Let b1 be 0xA1 and b2 be 0xB1. Then,
(b1 << 8) | b2 = 0xA100 | 0xFFB1 = 0xFFB1
This is not our expected result: 0xA1B1.
And my patch follows.
--- gnu/java/nio/charset/UnicodeLittle.java.orig Tue Apr 19 19:12:23 2005
+++ gnu/java/nio/charset/UnicodeLittle.java Fri Jun 24 14:36:33 2005
@@ -64,7 +64,7 @@
public CharsetDecoder newDecoder ()
{
- return new UTF_16Decoder (this, UTF_16Decoder.UNKNOWN_ENDIAN);
+ return new UTF_16Decoder (this, UTF_16Decoder.LITTLE_ENDIAN);
}
public CharsetEncoder newEncoder ()
--- gnu/java/nio/charset/UTF_16Decoder.java.orig Tue Apr 19 19:12:23 2005
+++ gnu/java/nio/charset/UTF_16Decoder.java Fri Jun 24 15:44:04 2005
@@ -83,7 +83,7 @@
// handle byte order mark
if (byteOrder == UNKNOWN_ENDIAN)
{
- char c = (char) (((b1 & 0xFF) << 8) | (b2 & 0xFF));
+ char c = (char) (((b1 & 0x00FF) << 8) | (b2 & 0x00FF));
if (c == BYTE_ORDER_MARK)
{
byteOrder = BIG_ENDIAN;
@@ -105,8 +105,9 @@
}
// FIXME: Change so you only do a single comparison here.
- char c = byteOrder == BIG_ENDIAN ? (char) ((b1 << 8) | b2)
- : (char) ((b2 << 8) | b1);
+ char c = byteOrder == BIG_ENDIAN ?
+ (char) (((b1 & 0x00FF) << 8) | (b2 & 0x00FF)) :
+ (char) (((b2 & 0x00FF) << 8) | (b1 & 0X00FF));
if (0xD800 <= c && c <= 0xDFFF)
{
------- Additional Comments From from-classpath at savannah dot gnu dot org
2005-06-27 06:34 -------
> Although Sun's document says that UnicodeLittle is with byte-order mark,
> the default byte order of UnicodeLittle should be little endian.
> UnicodeLittle without byte order mark seems to be a common practice.

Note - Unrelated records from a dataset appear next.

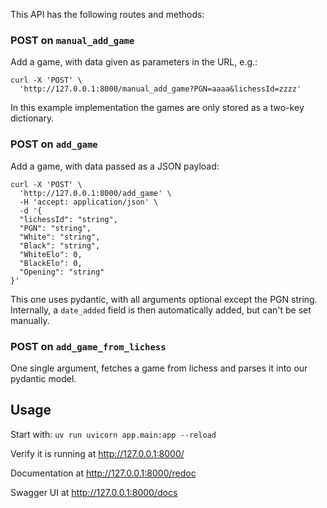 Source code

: This API has the following routes and methods:

### POST on `manual_add_game`

Add a game, with data given as parameters in the URL, e.g.:

    curl -X 'POST' \
      'http://127.0.0.1:8000/manual_add_game?PGN=aaaa&lichessId=zzzz' 

In this example implementation the games are only stored as a two-key dictionary.

### POST on `add_game`

Add a game, with data passed as a JSON payload:

    curl -X 'POST' \
      'http://127.0.0.1:8000/add_game' \
      -H 'accept: application/json' \
      -d '{
      "lichessId": "string",
      "PGN": "string",
      "White": "string",
      "Black": "string",
      "WhiteElo": 0,
      "BlackElo": 0,
      "Opening": "string"
    }'

This one uses pydantic, with all arguments optional except the PGN string. 
Internally, a `date_added` field is then automatically added, but can't be set manually.

### POST on `add_game_from_lichess`

One single argument, fetches a game from lichess and parses it into our pydantic model.

## Usage

Start with: `uv run uvicorn app.main:app --reload`

Verify it is running at http://127.0.0.1:8000/

Documentation at http://127.0.0.1:8000/redoc

Swagger UI at http://127.0.0.1:8000/docs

Seeing the behavior of Sun's JDK, UnicodeLittle with or without byte order
mark should be treated as follows:
UnicodeLittle with correct byte order mark:
Ignore the byte order mark and continue assuming the byte order
to be little endian.
UnicodeLittle with incorrect byte order mark:
The byte sequence is malformed.
UnicodeLittle without byte order mark:
Continue assuming the byte order to be little endian.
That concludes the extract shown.